======== THE DATA

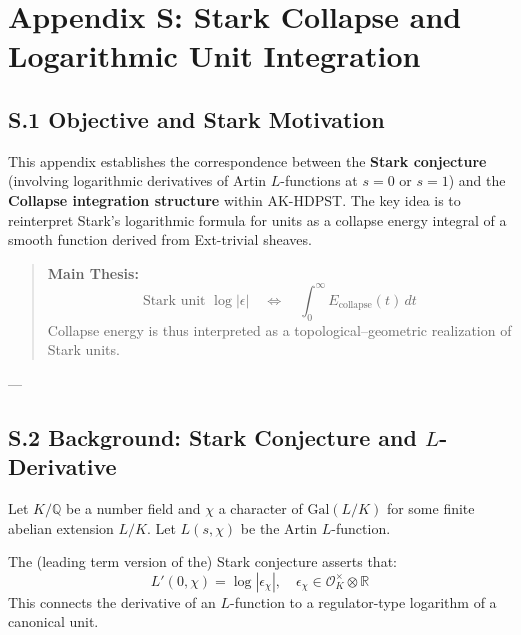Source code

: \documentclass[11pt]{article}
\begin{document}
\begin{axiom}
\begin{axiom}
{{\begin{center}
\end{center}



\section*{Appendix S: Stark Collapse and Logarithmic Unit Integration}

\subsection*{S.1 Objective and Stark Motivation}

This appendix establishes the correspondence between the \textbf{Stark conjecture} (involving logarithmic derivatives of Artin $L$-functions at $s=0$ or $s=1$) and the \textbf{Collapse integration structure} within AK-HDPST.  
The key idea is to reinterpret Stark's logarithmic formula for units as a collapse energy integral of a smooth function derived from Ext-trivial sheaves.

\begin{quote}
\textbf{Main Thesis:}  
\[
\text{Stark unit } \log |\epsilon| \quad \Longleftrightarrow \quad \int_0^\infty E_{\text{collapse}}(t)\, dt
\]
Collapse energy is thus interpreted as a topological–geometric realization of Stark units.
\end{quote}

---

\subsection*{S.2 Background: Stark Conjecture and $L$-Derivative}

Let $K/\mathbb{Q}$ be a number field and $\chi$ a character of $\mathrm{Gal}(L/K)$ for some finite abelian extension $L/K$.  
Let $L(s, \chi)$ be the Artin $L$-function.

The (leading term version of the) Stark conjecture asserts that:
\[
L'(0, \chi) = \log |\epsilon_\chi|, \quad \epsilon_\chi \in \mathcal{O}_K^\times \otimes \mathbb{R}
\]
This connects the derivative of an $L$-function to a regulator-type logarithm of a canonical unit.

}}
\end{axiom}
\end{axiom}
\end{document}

================
======== THE DATA

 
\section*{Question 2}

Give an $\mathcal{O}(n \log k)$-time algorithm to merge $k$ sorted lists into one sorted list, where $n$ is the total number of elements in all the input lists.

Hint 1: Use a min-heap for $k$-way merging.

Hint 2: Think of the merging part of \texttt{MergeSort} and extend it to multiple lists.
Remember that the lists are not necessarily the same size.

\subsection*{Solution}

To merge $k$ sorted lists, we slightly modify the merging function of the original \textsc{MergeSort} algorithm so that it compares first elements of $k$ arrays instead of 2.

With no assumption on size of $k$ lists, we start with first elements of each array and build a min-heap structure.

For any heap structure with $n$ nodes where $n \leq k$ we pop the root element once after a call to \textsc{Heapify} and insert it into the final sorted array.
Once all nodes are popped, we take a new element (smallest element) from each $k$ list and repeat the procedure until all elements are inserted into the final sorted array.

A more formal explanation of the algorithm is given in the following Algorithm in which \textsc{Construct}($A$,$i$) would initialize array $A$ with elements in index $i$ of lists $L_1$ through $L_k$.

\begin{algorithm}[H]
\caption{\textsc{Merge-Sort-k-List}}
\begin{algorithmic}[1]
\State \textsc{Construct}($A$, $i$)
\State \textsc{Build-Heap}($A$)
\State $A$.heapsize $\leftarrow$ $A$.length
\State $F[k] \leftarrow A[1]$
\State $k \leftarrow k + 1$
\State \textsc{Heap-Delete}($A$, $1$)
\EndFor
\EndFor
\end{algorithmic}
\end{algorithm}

================

### YOUR INSTRUCTIONS:
Nothing but the lines from the one with "Source code" to the one with "Objective and Stark" above, both included, should be transcribed, exactly and without pictures.

### EXERCISE RESPONSE:
Source code

: \documentclass[11pt]{article}
\begin{document}
\begin{axiom}
\begin{axiom}
{{\begin{center}
\end{center}



\section*{Appendix S: Stark Collapse and Logarithmic Unit Integration}

\subsection*{S.1 Objective and Stark Motivation}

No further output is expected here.